Share

Bab 5

Penulis: Maria Anita
Aku tiba di kantor pukul 8 pagi. Bu Maya menyambutku dengan hangat dan mengenalkanku pada semua orang. Mereka semua sangat ramah. Bos sedang nggak ada di tempat. Beliau sedang pergi dinas dan baru akan kembali di akhir minggu. Kantornya sangat indah, bergaya modern, didominasi warna putih dengan sentuhan baja tahan karat dan aksen hijau, terlihat profesional namun tetap terasa hangat. Desainnya elegan dan aku langsung menyukainya. Aku juga senang karena memilih memakai setelan hitam dengan blus sutra hijau tua dan sepatu hak tinggi hitam. Sepertinya aku memang harus berpakaian rapi dan elegan setiap hari, karena aku akan langsung kerja bersama presdir perusahaan.
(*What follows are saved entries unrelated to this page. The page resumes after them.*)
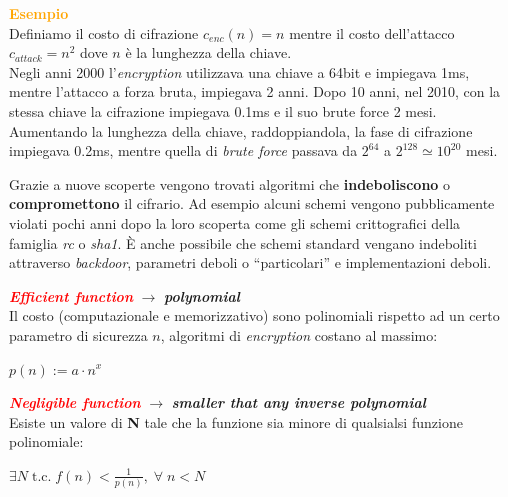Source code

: \begin{boxA}
    \textcolor{orange}{\textbf{Esempio}} \\
    Definiamo il costo di cifrazione $c_{enc}(n) = n$ mentre il costo dell'attacco $c_{attack} = n^2$ dove $n$ è la lunghezza della chiave. \\
    Negli anni 2000 l'\textit{encryption} utilizzava una chiave a 64bit e impiegava 1ms, mentre l'attacco a forza bruta, impiegava 2 anni. Dopo 10 anni, nel 2010, con la stessa chiave la cifrazione impiegava 0.1ms e il suo brute force 2 mesi. \\ \newline
    Aumentando la lunghezza della chiave, raddoppiandola, la fase di cifrazione impiegava 0.2ms, mentre quella di \textit{brute force} passava da $2^{64}$ a $2^{128} \simeq 10^{20}$ mesi.
\end{boxA}

\begin{flushleft}
    Grazie a nuove scoperte vengono trovati algoritmi che \textbf{indeboliscono} o \textbf{compromettono} il cifrario. Ad esempio alcuni schemi vengono pubblicamente violati pochi anni dopo la loro scoperta come gli schemi crittografici della famiglia \textit{rc} o \textit{sha1}. È anche possibile che schemi standard vengano indeboliti attraverso \textit{backdoor}, parametri deboli o ``particolari'' e implementazioni deboli.
\end{flushleft}

\begin{flushleft}
    \textcolor{red}{\textbf{\textit{Efficient function}}} $\rightarrow$ \textbf{\textit{polynomial}} \\
    Il costo (computazionale e memorizzativo) sono polinomiali rispetto ad un certo parametro di sicurezza $n$, algoritmi di \textit{encryption} costano al massimo: 
    
    {\centering
        $p(n) := a \cdot n^x$
    \par}

    \textcolor{red}{\textbf{\textit{Negligible function}}} $\rightarrow$ \textbf{\textit{smaller that any inverse polynomial}} \\
    Esiste un valore di \textbf{N} tale che la funzione sia minore di qualsialsi funzione polinomiale:

    {\centering
        $\exists N \; \text{t.c.} \; f(n) < \frac{1}{p(n)}, \; \forall \; n < N$
    \par}
\end{flushleft}

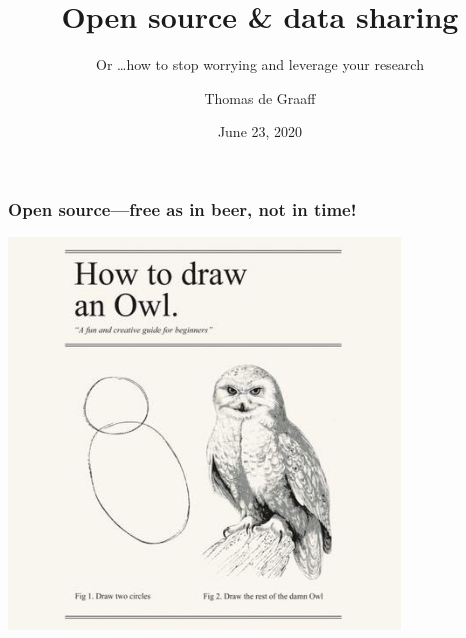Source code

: \documentclass[ignorenonframetext]{beamer}
\title{Open source \& data sharing}
\subtitle{Or \ldots how to stop worrying and leverage your research}
\author{Thomas de Graaff}
\institute{Department of Spatial Economics}
\date{June 23, 2020}
\begin{document}
\frame{\titlepage}

\begin{frame}
  \frametitle{Open source---free as in beer, not in time!}
    \centering
    \includegraphics[width = 0.78\textwidth]{owl.jpg}
  \end{frame}
\end{document}
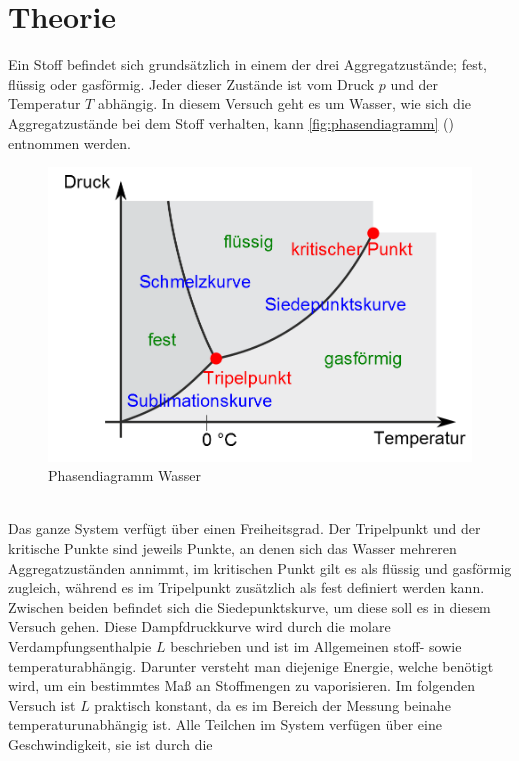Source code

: \section{Theorie}
\label{sec:Theorie}

Ein Stoff befindet sich grundsätzlich in einem der drei Aggregatzustände;
fest, flüssig oder gasförmig. Jeder dieser Zustände ist vom Druck $p$ und
der Temperatur $T$ abhängig. In diesem Versuch geht es um Wasser, wie sich 
die Aggregatzustände bei dem Stoff verhalten, kann \autoref{fig:phasendiagramm}
(\cite{phasendiagramm}) entnommen werden. 
\begin{figure}[h]
    \centering
        \centering
        \includegraphics[width=\textwidth]{Bilder/aggregatzustand.png}
        \caption{Phasendiagramm Wasser}
    \hfill
    \label{fig:phasendiagramm}
\end{figure}
\\
Das ganze System verfügt über einen Freiheitsgrad.
Der Tripelpunkt und der kritische Punkte sind jeweils Punkte, an denen sich das 
Wasser mehreren Aggregatzuständen annimmt, im kritischen Punkt gilt es als
flüssig und gasförmig zugleich, während es im Tripelpunkt zusätzlich als fest 
definiert werden kann. Zwischen beiden befindet sich die Siedepunktskurve, um 
diese soll es in diesem Versuch gehen. Diese Dampfdruckkurve wird durch die 
molare Verdampfungsenthalpie $L$ beschrieben und ist im Allgemeinen stoff-
sowie temperaturabhängig. Darunter versteht man diejenige Energie, welche
benötigt wird, um ein bestimmtes Maß an Stoffmengen zu vaporisieren.
Im folgenden Versuch ist $L$ praktisch konstant, da es im Bereich der Messung
beinahe temperaturunabhängig ist.
Alle Teilchen im System verfügen über eine Geschwindigkeit, sie ist durch die 
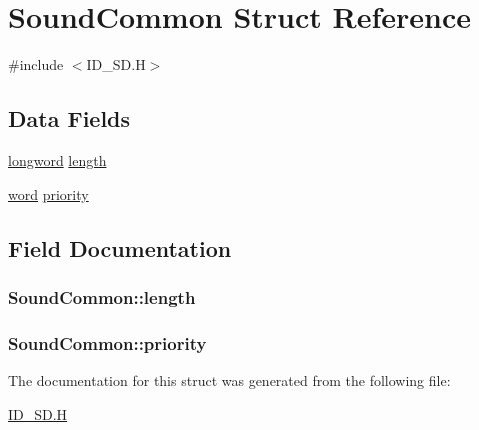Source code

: \hypertarget{structSoundCommon}{
\section{SoundCommon Struct Reference}
\label{structSoundCommon}
}


{\ttfamily \#include $<$ID\_\-SD.H$>$}

\subsection*{Data Fields}
\begin{DoxyCompactItemize}
\item 
\hyperlink{ID__HEAD_8H_a8a9a7dd50c6fdb45dcdf0eb929479663}{longword} \hyperlink{structSoundCommon_a34153dc3370cab7fd2274cd8c89419a0}{length}
\item 
\hyperlink{ID__HEAD_8H_abad51e07ab6d26bec9f1f786c8d65bcd}{word} \hyperlink{structSoundCommon_a0e7ce306d48e0f91bbbab46cf59ed659}{priority}
\end{DoxyCompactItemize}


\subsection{Field Documentation}
\hypertarget{structSoundCommon_a34153dc3370cab7fd2274cd8c89419a0}{
\subsubsection[{length}]{ {\bf SoundCommon::length}}}
\label{structSoundCommon_a34153dc3370cab7fd2274cd8c89419a0}
\hypertarget{structSoundCommon_a0e7ce306d48e0f91bbbab46cf59ed659}{
\subsubsection[{priority}]{ {\bf SoundCommon::priority}}}
\label{structSoundCommon_a0e7ce306d48e0f91bbbab46cf59ed659}


The documentation for this struct was generated from the following file:\begin{DoxyCompactItemize}
\item 
\hyperlink{ID__SD_8H}{ID\_\-SD.H}\end{DoxyCompactItemize}
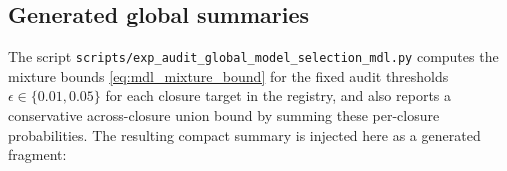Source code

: \subsection{Generated global summaries}
\label{subsec:mdl_generated_summary}

The script \texttt{scripts/exp\_audit\_global\_model\_selection\_mdl.py} computes the mixture bounds \eqref{eq:mdl_mixture_bound} for the fixed audit thresholds $\epsilon\in\{0.01,0.05\}$ for each closure target in the registry, and also reports a conservative across-closure union bound by summing these per-closure probabilities.
The resulting compact summary is injected here as a generated fragment:
\begin{center}
\small
%
\end{center}


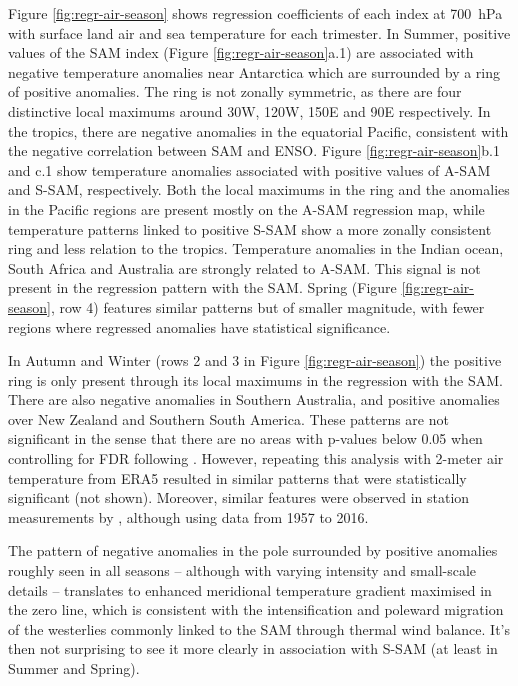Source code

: \documentclass[smallextended]{svjour3}       %
\begin{document}
Figure \ref{fig:regr-air-season} shows regression coefficients of each index at 700~hPa with surface land air and sea temperature for each trimester. In Summer, positive values of the SAM index (Figure \ref{fig:regr-air-season}a.1) are associated with negative temperature anomalies near Antarctica which are surrounded by a ring of positive anomalies. The ring is not zonally symmetric, as there are four distinctive local maximums around 30\degree W, 120\degree W, 150\degree E and 90\degree E respectively. In the tropics, there are negative anomalies in the equatorial Pacific, consistent with the negative correlation between SAM and ENSO. Figure \ref{fig:regr-air-season}b.1 and c.1 show temperature anomalies associated with positive values of A\nobreakdash-SAM and S\nobreakdash-SAM, respectively. Both the local maximums in the ring and the anomalies in the Pacific regions are present mostly on the A\nobreakdash-SAM regression map, while temperature patterns linked to positive S\nobreakdash-SAM show a more zonally consistent ring and less relation to the tropics. Temperature anomalies in the Indian ocean, South Africa and Australia are strongly related to A\nobreakdash-SAM. This signal is not present in the regression pattern with the SAM. Spring (Figure \ref{fig:regr-air-season}, row 4) features similar patterns but of smaller magnitude, with fewer regions where regressed anomalies have statistical significance.

In Autumn and Winter (rows 2 and 3 in Figure \ref{fig:regr-air-season}) the positive ring is only present through its local maximums in the regression with the SAM. There are also negative anomalies in Southern Australia, and positive anomalies over New Zealand and Southern South America. These patterns are not significant in the sense that there are no areas with p-values below 0.05 when controlling for FDR following \citet{wilks2016}. However, repeating this analysis with 2-meter air temperature from ERA5 resulted in similar patterns that were statistically significant (not shown). Moreover, similar features were observed in station measurements by \citet{jones2019}, although using data from 1957 to 2016.

The pattern of negative anomalies in the pole surrounded by positive anomalies roughly seen in all seasons -- although with varying intensity and small-scale details -- translates to enhanced meridional temperature gradient maximised in the zero line, which is consistent with the intensification and poleward migration of the westerlies commonly linked to the SAM through thermal wind balance. It's then not surprising to see it more clearly in association with S\nobreakdash-SAM (at least in Summer and Spring).
\end{document}
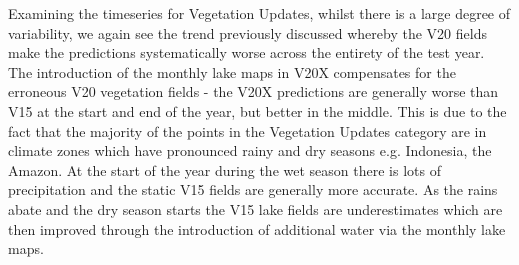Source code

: \documentclass[twocolumn]{article}
\begin{document}
	
	
	\noindent Examining the timeseries for Vegetation Updates, whilst there is a large degree of variability, we again see the trend previously discussed whereby the V20 fields make the predictions systematically worse across the entirety of the test year. The introduction of the monthly lake maps in V20X compensates for the erroneous V20 vegetation fields - the V20X predictions are generally worse than V15 at the start and end of the year, but better in the middle. This is due to the fact that the majority of the points in the Vegetation Updates category are in climate zones which have pronounced rainy and dry seasons e.g. Indonesia, the Amazon. At the start of the year during the wet season there is lots of precipitation and the static V15 fields are generally more accurate. As the rains abate and the dry season starts the V15 lake fields are underestimates which are then improved through the introduction of additional water via the monthly lake maps. \newline 
	
	
	
\end{document}
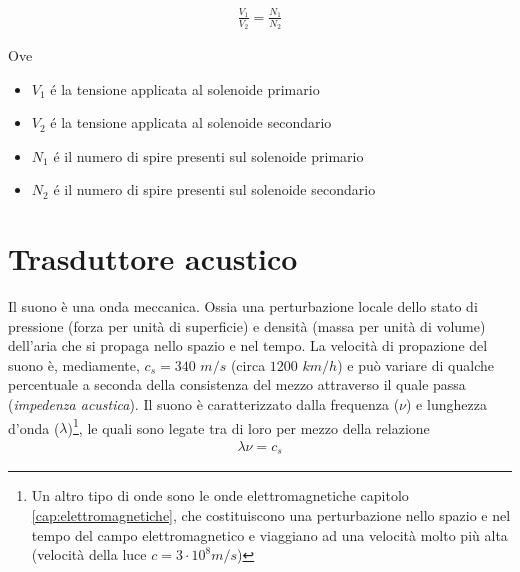 \documentclass[17pt]{extarticle}
\begin{document}
\begin{enumerate}
\begin{eqnarray}
	\frac{V_1}{V_2} = \frac{N_1}{N_2}
\end{eqnarray}

Ove




\begin{itemize}
	\item $V_1$ \'e la tensione applicata al solenoide primario
	\item $V_2$ \'e la tensione applicata al solenoide secondario
	\item $N_1$ \'e il numero di spire presenti sul solenoide primario
	\item $N_2$ \'e il numero di spire presenti sul solenoide secondario
\end{itemize}
\end{enumerate}
	


\section{Trasduttore acustico}\label{par:OndaMeccanica}


Il suono è una onda meccanica. Ossia una perturbazione locale dello stato di pressione (forza per unità di superficie) e densità (massa per unità di volume) dell'aria che si propaga nello spazio e nel tempo. La velocità di propazione del suono è, mediamente, $c_s = 340$ $m/s$ (circa $1200$ $km/h$) e può variare di qualche percentuale a seconda della consistenza del mezzo attraverso il quale passa (\emph{impedenza acustica}). Il suono è caratterizzato dalla frequenza ($\nu$) e lunghezza d'onda ($\lambda$)\footnote{Un altro tipo di onde sono le onde elettromagnetiche capitolo \ref{cap:elettromagnetiche}, che costituiscono una perturbazione nello spazio e nel tempo del campo elettromagnetico e viaggiano ad una velocità molto più alta (velocità della luce $c = 3\cdot 10^8m/s$)}, le quali sono legate tra di loro per mezzo della relazione
\begin{eqnarray}
	\lambda \nu = c_s
\end{eqnarray}
\end{document}
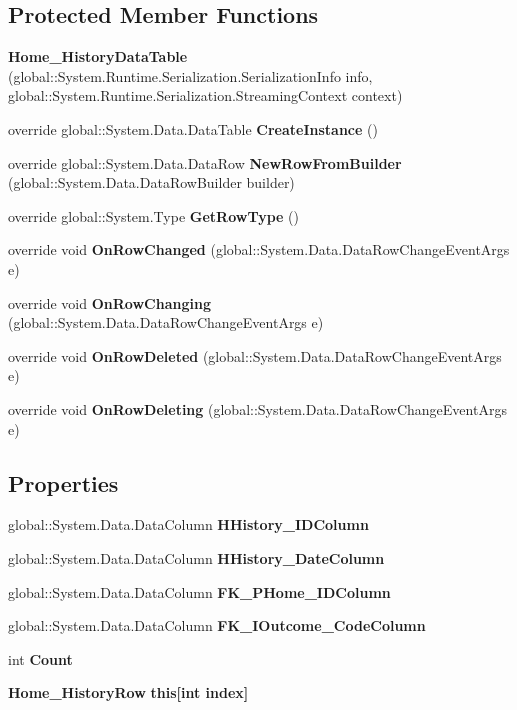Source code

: \subsection*{Protected Member Functions}
\begin{DoxyCompactItemize}
\item 
\textbf{ Home\+\_\+\+History\+Data\+Table} (global\+::\+System.\+Runtime.\+Serialization.\+Serialization\+Info info, global\+::\+System.\+Runtime.\+Serialization.\+Streaming\+Context context)
\item 
override global\+::\+System.\+Data.\+Data\+Table \textbf{ Create\+Instance} ()
\item 
override global\+::\+System.\+Data.\+Data\+Row \textbf{ New\+Row\+From\+Builder} (global\+::\+System.\+Data.\+Data\+Row\+Builder builder)
\item 
override global\+::\+System.\+Type \textbf{ Get\+Row\+Type} ()
\item 
override void \textbf{ On\+Row\+Changed} (global\+::\+System.\+Data.\+Data\+Row\+Change\+Event\+Args e)
\item 
override void \textbf{ On\+Row\+Changing} (global\+::\+System.\+Data.\+Data\+Row\+Change\+Event\+Args e)
\item 
override void \textbf{ On\+Row\+Deleted} (global\+::\+System.\+Data.\+Data\+Row\+Change\+Event\+Args e)
\item 
override void \textbf{ On\+Row\+Deleting} (global\+::\+System.\+Data.\+Data\+Row\+Change\+Event\+Args e)
\end{DoxyCompactItemize}
\subsection*{Properties}
\begin{DoxyCompactItemize}
\item 
global\+::\+System.\+Data.\+Data\+Column \textbf{ H\+History\+\_\+\+I\+D\+Column}\hspace{0.3cm}{\ttfamily  [get]}
\item 
global\+::\+System.\+Data.\+Data\+Column \textbf{ H\+History\+\_\+\+Date\+Column}\hspace{0.3cm}{\ttfamily  [get]}
\item 
global\+::\+System.\+Data.\+Data\+Column \textbf{ F\+K\+\_\+\+P\+Home\+\_\+\+I\+D\+Column}\hspace{0.3cm}{\ttfamily  [get]}
\item 
global\+::\+System.\+Data.\+Data\+Column \textbf{ F\+K\+\_\+\+I\+Outcome\+\_\+\+Code\+Column}\hspace{0.3cm}{\ttfamily  [get]}
\item 
int \textbf{ Count}\hspace{0.3cm}{\ttfamily  [get]}
\item 
\textbf{ Home\+\_\+\+History\+Row} \textbf{ this[int index]}\hspace{0.3cm}{\ttfamily  [get]}
\end{DoxyCompactItemize}
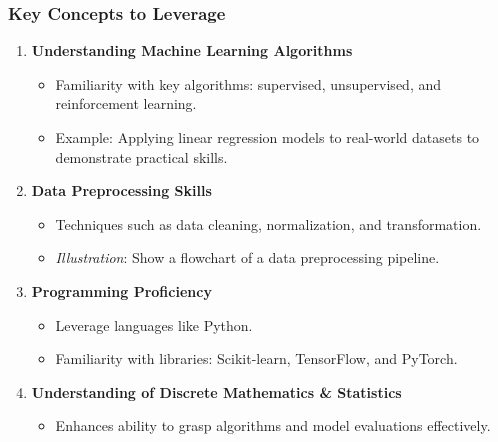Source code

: \documentclass{beamer}
\begin{document}
\begin{frame}[fragile]
    \frametitle{Key Concepts to Leverage}
    \begin{enumerate}
        \item \textbf{Understanding Machine Learning Algorithms}
            \begin{itemize}
                \item Familiarity with key algorithms: supervised, unsupervised, and reinforcement learning.
                \item Example: Applying linear regression models to real-world datasets to demonstrate practical skills.
            \end{itemize}
        \item \textbf{Data Preprocessing Skills}
            \begin{itemize}
                \item Techniques such as data cleaning, normalization, and transformation.
                \item \textit{Illustration}: Show a flowchart of a data preprocessing pipeline.
            \end{itemize}
        \item \textbf{Programming Proficiency}
            \begin{itemize}
                \item Leverage languages like Python.
                \item Familiarity with libraries: Scikit-learn, TensorFlow, and PyTorch.
            \end{itemize}
        \item \textbf{Understanding of Discrete Mathematics \& Statistics}
            \begin{itemize}
                \item Enhances ability to grasp algorithms and model evaluations effectively.
            \end{itemize}
    \end{enumerate}
\end{frame}
\end{document}
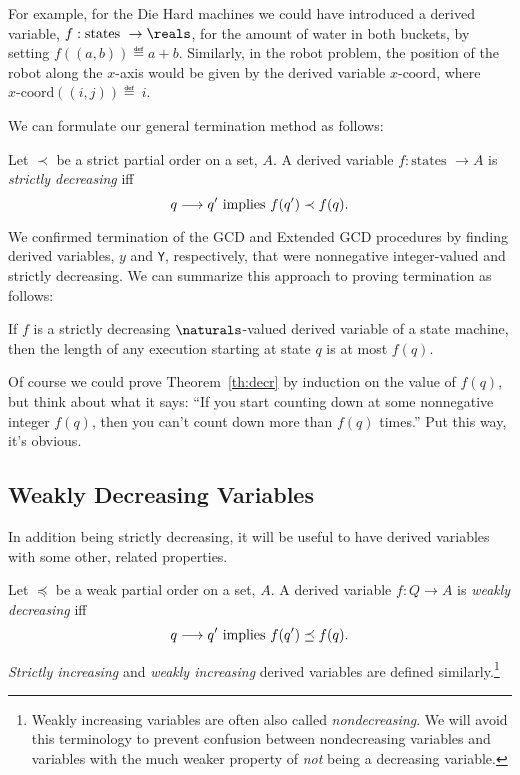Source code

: For example, for the Die Hard machines we could have introduced a derived
variable, $f: \text{states } \to \reals$, for the amount of water in both
buckets, by setting $f((a, b)) \eqdef a + b$.  Similarly, in the robot
problem, the position of the robot along the $x$-axis would be given by
the derived variable $x\text{-coord}$, where $x\text{-coord}((i, j))
\eqdef~i$.

We can formulate our general termination method as follows:

\begin{definition}
  Let $\prec$ be a strict partial order on a set, $A$.  A derived variable
  $f : \text{states } \to A$ is \emph{strictly decreasing} iff
\[
q \mathrel{\longrightarrow} q' \text{  implies  } f(q') \prec f(q).
\]
\end{definition}

We confirmed termination of the GCD and Extended GCD procedures by finding
derived variables, $y$ and \texttt{Y}, respectively, that were nonnegative
integer-valued and strictly decreasing.  We can summarize this approach to
proving termination as follows:
\begin{theorem}
\label{th:decr}
If $f$ is a strictly decreasing $\naturals$-valued derived variable of a
state machine, then the length of any execution starting at state $q$ is
at most $f(q)$.
\end{theorem}

Of course we could prove Theorem~\ref{th:decr} by induction on the value
of $f(q)$, but think about what it says: ``If you start counting down at
some nonnegative integer $f(q)$, then you can't count down more than
$f(q)$ times.''  Put this way, it's obvious.

\subsection{Weakly Decreasing Variables}

In addition being strictly decreasing, it will be useful to have derived
variables with some other, related properties.

\begin{definition}
Let $\preceq$ be a weak partial order on a set, $A$.  A derived variable
$f : Q \to A$ is \emph{weakly decreasing} iff
\[
q \mathrel{\longrightarrow} q' \text{  implies  } f(q') \preceq f(q).
\]

\emph{Strictly increasing} and \emph{weakly increasing} derived variables
are defined similarly.\footnote{Weakly increasing variables are often also
called \emph{nondecreasing}.  We will avoid this terminology to prevent
confusion between nondecreasing variables and variables with the much
weaker property of \emph{not} being a decreasing variable.}
\end{definition}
Menjelang siang, aku dapat pesan dari Minda. Dia berhasil buat janji dengan direktur tempat penitipan anak dekat apartemen kami, yaitu saat jam makan siang. Aku pun menjelaskan situasinya pada Bu Maya dan bertanya apa aku bisa keluar sebentar saat itu. Aku juga janji akan kembali tepat waktu.

"Ternyata kamu punya anak? Umurnya berapa?" tanyanya sambil tersenyum.

"Dua tahun, Bu. Dia anak yang sangat pintar. Dia memang nggak direncanakan, tapi dialah alasan aku hidup sekarang!"

“Siapa namanya?”

"Panji."

"Panji, Nama yang kuat. Aku tahu kamu belum nikah, tapi gimana dengan ayah putramu? Apa kalian masih bersama?"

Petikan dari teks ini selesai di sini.